What this complaint suggests is that Exxon is posturing itself for future inquiries into its alleged knowledge of anthropogenic climate change and fraudulent behavior. While the corporation may be forced to comply with Walker's subpoena, it could still be years before any battle with Exxon escalates to a lawsuit. The risk in pushing too hard, said Parenteau, would be courts ruling in Exxon's favor over misuse of criminal law or political retaliation.

Will the documents subpoenaed by state attorneys general become public?

When, and whether or not, the Exxon documents acquired through current and future subpoenas become available to the public depends entirely on how the offices of the attorneys general negotiate their exchange. Some pieces of evidence may very well be confidential under the Privacy Act or heavily redacted, but Exxon can be expected to hand over material with the stipulation that it never becomes public.

Has this type of large-scale, corporate investigation ever happened before?

The main reason why legislators and environmentalists have encouraged the DOJ to use the RICO Act against Exxon is because the powerful law was previously invoked to bring down the tobacco industry in the 1990s.

In the United States v. Philip Morris, the DOJ successfully sued the country's most influential tobacco companies over fraudulent and unlawful conduct. The companies were held liable for violating RICO by deliberately concealing the health risks of smoking and marketing their products to the public.

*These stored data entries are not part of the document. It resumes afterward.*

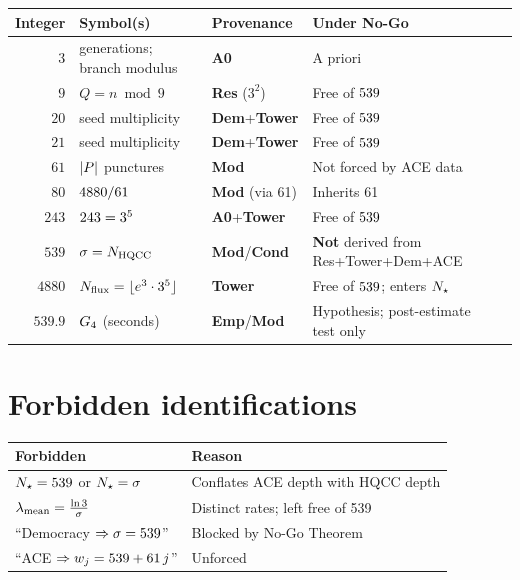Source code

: {\begin{center}
\small
\begin{tabular}{@{}rlllp{}@{}}
\toprule
Integer & Symbol(s) & Provenance & Under No-Go \\
\midrule
\(3\) & generations; branch modulus & \textbf{A0} & A priori \\
\(9\) & \(Q=n\bmod 9\) & \textbf{Res} (\(3^2\)) & Free of \(\sigmaval\) \\
\(20\) & seed multiplicity & \textbf{Dem}+\textbf{Tower} & Free of \(\sigmaval\) \\
\(21\) & seed multiplicity & \textbf{Dem}+\textbf{Tower} & Free of \(\sigmaval\) \\
\(61\) & \(\Pcard\) punctures & \textbf{Mod} & Not forced by ACE data \\
\(80\) & \(\Nfluxval/\Pval\) & \textbf{Mod} (via 61) & Inherits 61 \\
\(243\) & \(\Ntow=3^5\) & \textbf{A0}+\textbf{Tower} & Free of \(\sigmaval\) \\
\(539\) & \(\sigmaHQCC=\NHQCC\) & \textbf{Mod}/\textbf{Cond} & \textbf{Not} derived from Res+Tower+Dem+ACE \\
\(4880\) & \(\Nflux=\lfloor e^3\cdot 3^5\rfloor\) & \textbf{Tower} & Free of \(\sigmaval\); enters \(\Nstar\) \\
\(539.9\) & \(\Gfour\) (seconds) & \textbf{Emp}/\textbf{Mod} & Hypothesis; post-estimate test only \\
\bottomrule
\end{tabular}
\end{center}

\section{Forbidden identifications}

\begin{center}
\begin{tabular}{@{}lp{}@{}}
\toprule
Forbidden & Reason \\
\midrule
\(\Nstar=\sigmaval\) or \(\Nstar=\sigmaHQCC\) & Conflates ACE depth with HQCC depth \\
\(\lambdaMean=\lambdaSigma\) & Distinct rates; left free of 539 \\
``Democracy \(\Rightarrow\sigmaeq\)'' & Blocked by No-Go Theorem \\
``ACE \(\Rightarrow w_j=\sigmaval+\Pval\, j\)'' & Unforced \\
\bottomrule
\end{tabular}
\end{center}

}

"In the tobacco case, people were harmed by false beliefs propagated by the companies and were tricked into dangerous behavior," former state attorney general Sen. Sheldon Whitehouse told ICN. "In the case of climate change, there is the general harm, the damage that carbon is wreaking, and the cost to the government of flooding, wildfires and other disasters."

But if the case against Exxon is anything like the one involving the tobacco industry, it would also require strong bipartisan support among a class of politicians who have strong ties to the oil industry.

Ultimately, there are various legal options that prosecutors could pursue to venture deeper into Exxon's decades of darkness. Investigators have only just begun to dig, but look at how much they've been able to uncover so far.